| Problem to solve |
Within the entries below, every line containing "begin" is to be copied.

Collected data
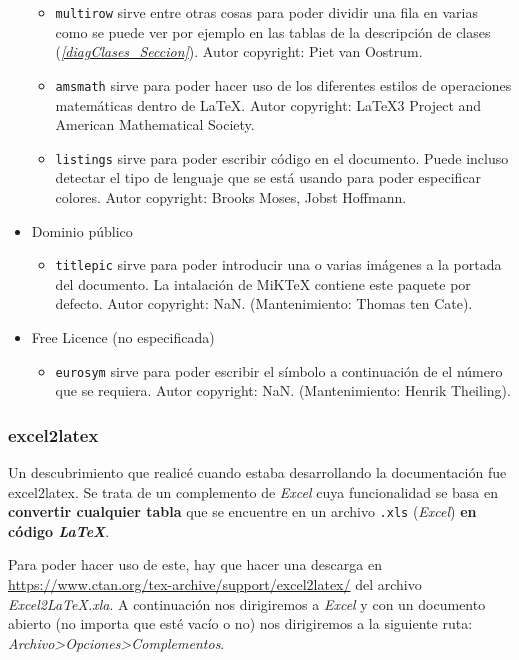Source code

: \begin{itemize}
\begin{itemize}
		\item \texttt{multirow} sirve entre otras cosas para poder dividir una fila en varias como se puede ver por ejemplo en las tablas de la descripción de clases (\textit{\ref{diagClases_Seccion}}). Autor copyright: Piet van Oostrum.
		\item \texttt{amsmath} sirve para poder hacer uso de los diferentes estilos de operaciones matemáticas dentro de LaTeX. Autor copyright: LaTeX3 Project and Amer­i­can Math­e­mat­i­cal So­ci­ety.
		\item \texttt{listings} sirve para poder escribir código en el documento. Puede incluso detectar el tipo de lenguaje que se está usando para poder especificar colores. Autor copyright: Brooks Moses, Jobst Hoff­mann.
	\end{itemize}
	\item Dominio público
	\begin{itemize}
		\item \texttt{titlepic} sirve para poder introducir una o varias imágenes a la portada del documento. La intalación de MiKTeX contiene este paquete por defecto. Autor copyright: NaN. (Mantenimiento: Thomas ten Cate).
	\end{itemize}
	\item Free Licence (no especificada)
	\begin{itemize}
		\item \texttt{eurosym} sirve para poder escribir el símbolo \EUR{} a continuación de el número que se requiera. Autor copyright: NaN. (Mantenimiento: Hen­rik Theil­ing).
	\end{itemize}
\end{itemize}

\subsubsection*{excel2latex}
Un descubrimiento que realicé cuando estaba desarrollando la documentación fue excel2latex. Se trata de un complemento de \textit{Excel} cuya funcionalidad se basa en \textbf{convertir cualquier tabla} que se encuentre en un archivo \texttt{.xls} (\textit{Excel}) \textbf{en código \textit{LaTeX}}.\newline

Para poder hacer uso de este, hay que hacer una descarga en \url{https://www.ctan.org/tex-archive/support/excel2latex/} del archivo \textit{Excel2LaTeX.xla}. A continuación nos dirigiremos a \textit{Excel} y con un documento abierto (no importa que esté vacío o no) nos dirigiremos a la siguiente ruta: \textit{Archivo\textgreater Opciones\textgreater Complementos}.\newline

| Solved exercise |
: \begin{itemize}
\begin{itemize}
	\begin{itemize}
	\begin{itemize}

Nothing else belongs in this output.